Ancak Sovyetlerin tüm bölgelerinde oğlancılık ceza kanunundan çıkarılmadı, örneğin Özbekistan’da. Bolşeviklere göre bunun sebebi, o bölgedeki yaygın olan erkek çocukların seks işçiliği, çocuk istismarıydı.
Bazı kaynaklar Stalin dönemi ile ilgili çok ağır koşulların olduğunu söylüyor. LGBTler açısından nasıldı Stalin dönemi?
Stalin’in iktidara gelmesiyle beraber toplumun birçok alanında değişiklikler oldu. “Sovyet insanın ahlakı” diye bir kavram ortaya çıkarıldı. Aile yine toplumun kutsal bir kurumu durumuna getirildi. Kürtajlar yasaklandı. Sağlıklı Sovyet toplumunda cinsel ilişkiler araştırma konusu olamaz diye ilan edildi.

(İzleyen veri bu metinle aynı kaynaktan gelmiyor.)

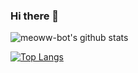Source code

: ### Hi there 👋

![meoww-bot's github stats](https://github-readme-stats.vercel.app/api?username=meoww-bot&show_icons=true)

[![Top Langs](https://github-readme-stats.vercel.app/api/top-langs/?username=meoww-bot&layout=compact&langs_count=12)](https://github.com/meoww-bot/github-readme-stats)

<!--
**yanxiangrong/yanxiangrong** is a ✨ _special_ ✨ repository because its `README.md` (this file) appears on your GitHub profile.

Here are some ideas to get you started:

- 🔭 I’m currently working on ...
- 🌱 I’m currently learning ...
- 👯 I’m looking to collaborate on ...
- 🤔 I’m looking for help with ...
- 💬 Ask me about ...
- 📫 How to reach me: ...
- 😄 Pronouns: ...
- ⚡ Fun fact: ...
-->
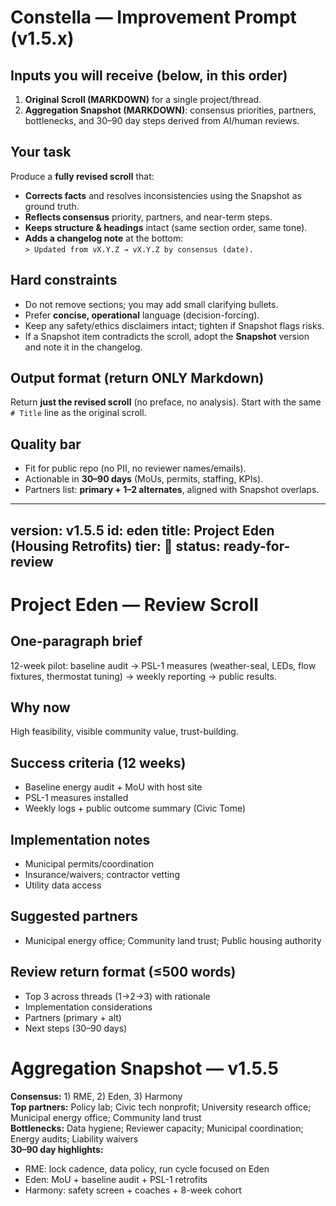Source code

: <!-- ===== PROMPT ===== -->
# Constella — Improvement Prompt (v1.5.x)

## Inputs you will receive (below, in this order)

1) **Original Scroll (MARKDOWN)** for a single project/thread.
2) **Aggregation Snapshot (MARKDOWN)**: consensus priorities, partners, bottlenecks, and 30–90 day steps derived from AI/human reviews.

## Your task

Produce a **fully revised scroll** that:

- **Corrects facts** and resolves inconsistencies using the Snapshot as ground truth.
- **Reflects consensus** priority, partners, and near-term steps.
- **Keeps structure & headings** intact (same section order, same tone).
- **Adds a changelog note** at the bottom:  
  `> Updated from vX.Y.Z → vX.Y.Z by consensus (date).`

## Hard constraints

- Do not remove sections; you may add small clarifying bullets.
- Prefer **concise, operational** language (decision-forcing).
- Keep any safety/ethics disclaimers intact; tighten if Snapshot flags risks.
- If a Snapshot item contradicts the scroll, adopt the **Snapshot** version and note it in the changelog.

## Output format (return ONLY Markdown)

Return **just the revised scroll** (no preface, no analysis). Start with the same `# Title` line as the original scroll.

## Quality bar

- Fit for public repo (no PII, no reviewer names/emails).
- Actionable in **30–90 days** (MoUs, permits, staffing, KPIs).
- Partners list: **primary + 1–2 alternates**, aligned with Snapshot overlaps.

<!-- ===== ORIGINAL SCROLL ===== -->
---

version: v1.5.5
id: eden
title: Project Eden (Housing Retrofits)
tier: 🧭
status: ready-for-review
---

# Project Eden — Review Scroll

## One-paragraph brief

12-week pilot: baseline audit → PSL-1 measures (weather-seal, LEDs, flow fixtures, thermostat tuning) → weekly reporting → public results.

## Why now

High feasibility, visible community value, trust-building.

## Success criteria (12 weeks)

- Baseline energy audit + MoU with host site
- PSL-1 measures installed
- Weekly logs + public outcome summary (Civic Tome)

## Implementation notes

- Municipal permits/coordination
- Insurance/waivers; contractor vetting
- Utility data access

## Suggested partners

- Municipal energy office; Community land trust; Public housing authority

## Review return format (≤500 words)

- Top 3 across threads (1→2→3) with rationale
- Implementation considerations
- Partners (primary + alt)
- Next steps (30–90 days)

<!-- ===== AGGREGATION SNAPSHOT ===== -->
# Aggregation Snapshot — v1.5.5

**Consensus:** 1) RME, 2) Eden, 3) Harmony  
**Top partners:** Policy lab; Civic tech nonprofit; University research office; Municipal energy office; Community land trust  
**Bottlenecks:** Data hygiene; Reviewer capacity; Municipal coordination; Energy audits; Liability waivers  
**30–90 day highlights:**

- RME: lock cadence, data policy, run cycle focused on Eden
- Eden: MoU + baseline audit + PSL-1 retrofits
- Harmony: safety screen + coaches + 8-week cohort
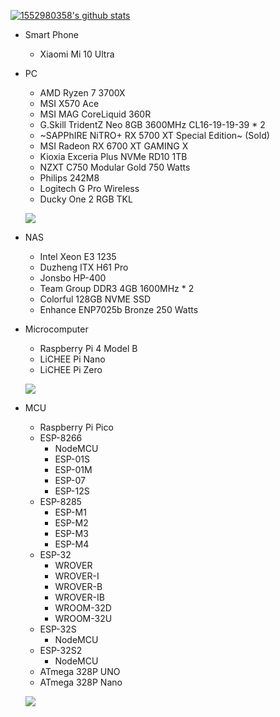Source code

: [![1552980358's github stats](https://github-readme-stats.vercel.app/api?username=1552980358)](https://github.com/1552980358)

- Smart Phone
  - Xiaomi Mi 10 Ultra

- PC
  - AMD Ryzen 7 3700X
  - MSI X570 Ace
  - MSI MAG CoreLiquid 360R
  - G.Skill TridentZ Neo 8GB 3600MHz CL16-19-19-39 * 2
  - ~SAPPhIRE NiTRO+ RX 5700 XT Special Edition~ (Sold)
  - MSI Radeon RX 6700 XT GAMING X
  - Kioxia Exceria Plus NVMe RD10 1TB 
  - NZXT C750 Modular Gold 750 Watts 
  - Philips 242M8
  - Logitech G Pro Wireless
  - Ducky One 2 RGB TKL
  
  ![](Desktop.jpg)

- NAS
  - Intel Xeon E3 1235
  - Duzheng ITX H61 Pro
  - Jonsbo HP-400 
  - Team Group DDR3 4GB 1600MHz * 2
  - Colorful 128GB NVME SSD
  - Enhance ENP7025b Bronze 250 Watts

- Microcomputer
  - Raspberry Pi 4 Model B
  - LiCHEE Pi Nano
  - LiCHEE Pi Zero
  
  ![](Microcomputer.jpg)

- MCU
  - Raspberry Pi Pico
  - ESP-8266
    - NodeMCU
    - ESP-01S
	- ESP-01M
	- ESP-07
	- ESP-12S
  - ESP-8285
    - ESP-M1
	- ESP-M2
	- ESP-M3
	- ESP-M4
  - ESP-32
    - WROVER
    - WROVER-I
	- WROVER-B
	- WROVER-IB
	- WROOM-32D
	- WROOM-32U
  - ESP-32S
	- NodeMCU 
  - ESP-32S2
    - NodeMCU
  - ATmega 328P UNO
  - ATmega 328P Nano

  ![](MCU.jpg)
 
<!--
**1552980358/1552980358** is a ✨ _special_ ✨ repository because its `README.md` (this file) appears on your GitHub profile.

Here are some ideas to get you started:

- 🔭 I’m currently working on ...
- 🌱 I’m currently learning ...
- 👯 I’m looking to collaborate on ...
- 🤔 I’m looking for help with ...
- 💬 Ask me about ...
- 📫 How to reach me: ...
- 😄 Pronouns: ...
- ⚡ Fun fact: ...
-->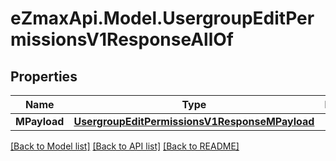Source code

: 
# eZmaxApi.Model.UsergroupEditPermissionsV1ResponseAllOf

## Properties

Name | Type | Description | Notes
------------ | ------------- | ------------- | -------------
**MPayload** | [**UsergroupEditPermissionsV1ResponseMPayload**](UsergroupEditPermissionsV1ResponseMPayload.md) |  | 

[[Back to Model list]](../README.md#documentation-for-models)
[[Back to API list]](../README.md#documentation-for-api-endpoints)
[[Back to README]](../README.md)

Sağlıklı bir bireyin diğer bireylerle olan ilişkileri incelemesine gerek yok, çünkü bireysel ilişkiler toplumsal ilişkilerle aynıdır. Yani anlaşılan devrimden sonrası cinsellik alanında yapılan araştırmalar durduruldu, gereksiz ve son derecede tehlikeli bulundu. Ve tüm bunlar Marksizm teorisiyle destekleniyordu, yani ortada Marksizm’in vulgarizasyonu söz konusuydu. Bireycilik ve birey vulger bir şekilde yorumlanıyordu.
1933 yılında eşcinsel ilişkiler yine kanunca suç ilan edildi. Bunun açıklaması da şöyleydi: “Eşcinsel propagandası batı kültürünün bir sapmasıdır, Sovyet insanında böyle bir sapkınlık olamaz, bu yüzden eşcinsel bireyler devrim ve sosyalist toplumun düşmanları ve batı burjuvazisinin ajanlarıdır.” Eşcinsel ilişkiler ile suçlanan vatandaş çalışma kampında 5 yıl ceza alıyordu.
Sovyet sonrası dönemde ne değişti? Daha özgür bir Rusya mı yoksa daha muhafazakar bir Rusya mı oldu?
Stalin’in döneminden 1993 yılına kadar eşcinsellik yasa dışıydı. Yani devrimden sonra kısa bir süre toplum bir özgürlük nefesi aldı fakat ondan sonra 60 yıl boyunca cinsellik gündemde hiç olmadı. Ondan bahsetmek ahlaksız ve ayıp sayılırdı. Eşcinsel ilişkiler de söz konusu olmuyordu. LGBT’ler de, rejime uygun olmayan diğer unsurlar gibi kendilerine bir şekilde yaşam alanı yaratmak için gizli bir şekilde belli yerlerde toplanıyorlardı.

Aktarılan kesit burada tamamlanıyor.